Natural State Coalition, Farm Bill Challenges, and More News
Natural State Coalition Seeks Safe Herbicide Use to Protect Lands
The Natural State Coalition recently launched a campaign to protect Arkansas’ diverse landscapes from continuous damage resulting from overuse of dicamba herbicides. Since 2016, Arkansas’ lands and landowners have suffered injuries repeatedly from dicamba, a herbicide that is difficult to control and habitually volatizes after it has been sprayed, moving into other areas where it damages or kills plants that are not tolerant. The problems with dicamba emerged after the release of soybeans and cotton engineered to be resistant to dicamba which rely on in-crop applications of the herbicide, especially in the warmer months of the growing season which increases its volatility.

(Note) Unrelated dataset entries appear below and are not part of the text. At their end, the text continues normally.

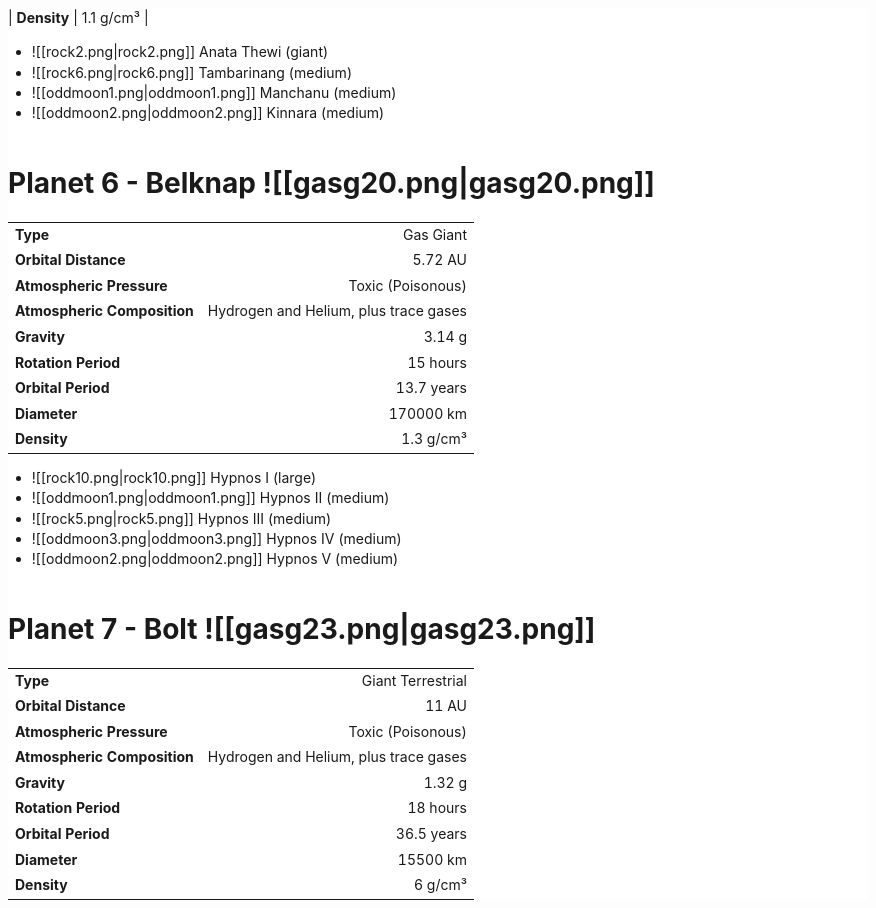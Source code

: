 | **Density**                 |    1.1 g/cm³ |



- ![[rock2.png\|rock2.png]] Anata Thewi (giant)
- ![[rock6.png\|rock6.png]] Tambarinang (medium)
- ![[oddmoon1.png\|oddmoon1.png]] Manchanu (medium)
- ![[oddmoon2.png\|oddmoon2.png]] Kinnara (medium)


# Planet 6 - Belknap ![[gasg20.png\|gasg20.png]]
|                             |                           |
| --------------------------- | -------------------------:|
| **Type**                    |             Gas Giant |
| **Orbital Distance**        |   5.72 AU |
| **Atmospheric Pressure**    |       Toxic (Poisonous) |
| **Atmospheric Composition** |      Hydrogen and Helium, plus trace gases |
| **Gravity**                 |        3.14 g |
| **Rotation Period**         |  15 hours |
| **Orbital Period** | 13.7 years |
| **Diameter**                |      170000 km | 
| **Density**                 |    1.3 g/cm³ |



- ![[rock10.png\|rock10.png]] Hypnos I (large)
- ![[oddmoon1.png\|oddmoon1.png]] Hypnos II (medium)
- ![[rock5.png\|rock5.png]] Hypnos III (medium)
- ![[oddmoon3.png\|oddmoon3.png]] Hypnos IV (medium)
- ![[oddmoon2.png\|oddmoon2.png]] Hypnos V (medium)


# Planet 7 - Bolt ![[gasg23.png\|gasg23.png]]
|                             |                           |
| --------------------------- | -------------------------:|
| **Type**                    |             Giant Terrestrial |
| **Orbital Distance**        |   11 AU |
| **Atmospheric Pressure**    |       Toxic (Poisonous) |
| **Atmospheric Composition** |      Hydrogen and Helium, plus trace gases |
| **Gravity**                 |        1.32 g |
| **Rotation Period**         |  18 hours |
| **Orbital Period** | 36.5 years |
| **Diameter**                |      15500 km | 
| **Density**                 |    6 g/cm³ |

The Coalition is urging changes in Arkansas’ policy and regulations that will balance agricultural use of dicamba with the need to protect lands and landowners from unnecessary damage from the herbicide. You can learn more about Natural State Coalition here.

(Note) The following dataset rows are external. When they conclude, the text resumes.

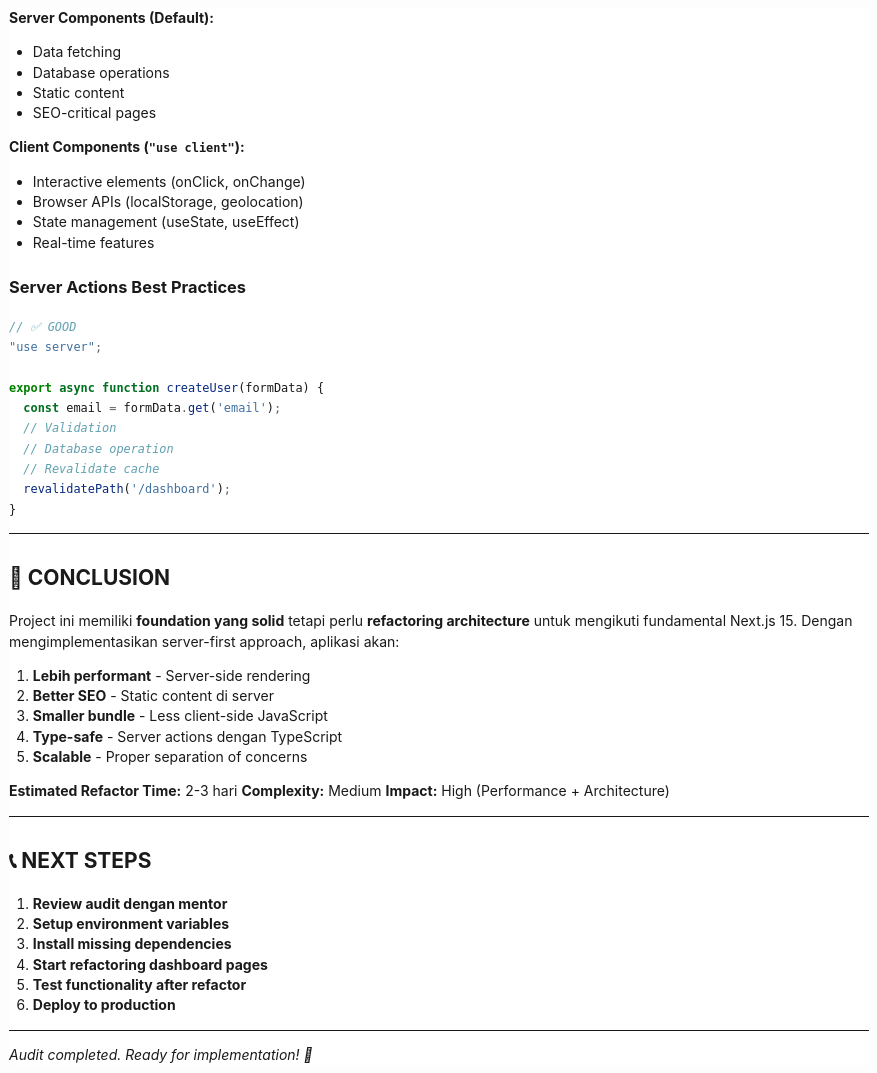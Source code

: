 **Server Components (Default):**
- Data fetching
- Database operations
- Static content
- SEO-critical pages

**Client Components (`"use client"`):**
- Interactive elements (onClick, onChange)
- Browser APIs (localStorage, geolocation)
- State management (useState, useEffect)
- Real-time features

### Server Actions Best Practices

```javascript
// ✅ GOOD
"use server";

export async function createUser(formData) {
  const email = formData.get('email');
  // Validation
  // Database operation
  // Revalidate cache
  revalidatePath('/dashboard');
}
```

---

## 🎉 CONCLUSION

Project ini memiliki **foundation yang solid** tetapi perlu **refactoring architecture** untuk mengikuti fundamental Next.js 15. Dengan mengimplementasikan server-first approach, aplikasi akan:

1. **Lebih performant** - Server-side rendering
2. **Better SEO** - Static content di server
3. **Smaller bundle** - Less client-side JavaScript
4. **Type-safe** - Server actions dengan TypeScript
5. **Scalable** - Proper separation of concerns

**Estimated Refactor Time:** 2-3 hari
**Complexity:** Medium
**Impact:** High (Performance + Architecture)

---

## 📞 NEXT STEPS

1. **Review audit dengan mentor**
2. **Setup environment variables**
3. **Install missing dependencies**
4. **Start refactoring dashboard pages**
5. **Test functionality after refactor**
6. **Deploy to production**

---

*Audit completed. Ready for implementation! 🚀*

Farm Bill 2023 Facing a Deeply Divided Congress
The work of crafting a new Farm Bill began last year and should be picking up steam in 2023 since the current bill is set to expire in September this year. However it is already becoming apparent that reaching a new Farm Bill is likely to be quite challenging as the 118th Congress tries to get underway – simply electing a Speaker has become a historical event with Rep. Kevin McCarty’s bid going through six failed votes so far. And as recent history has shows, passing a Farm Bill in a divided Congress is a mighty tough challenge. Since its original passage in 1933, the Farm Bill has grown into a large, multi-faceted federal spending package that touches almost everyone. The Nutrition title, which includes the various food assistance programs such as SNAP (food stamps) is far and away the largest expenditure under the Bill, accounting for as much as 75% to 80% of government spending in the legislation. Given recent fights over federal spending and the potential of a recession in 2023, a number of Farm Bill programs could be targeted for cuts. And in light of the various ag environmental and conservation incentives created over the last two years, there should be no doubt that conservation programs will continue to be an area of emphasis in the new bill. All of these issues and more will decide whether Congress is able to pass a new Farm Bill or simply extend the old one until another Congress can reach agreement.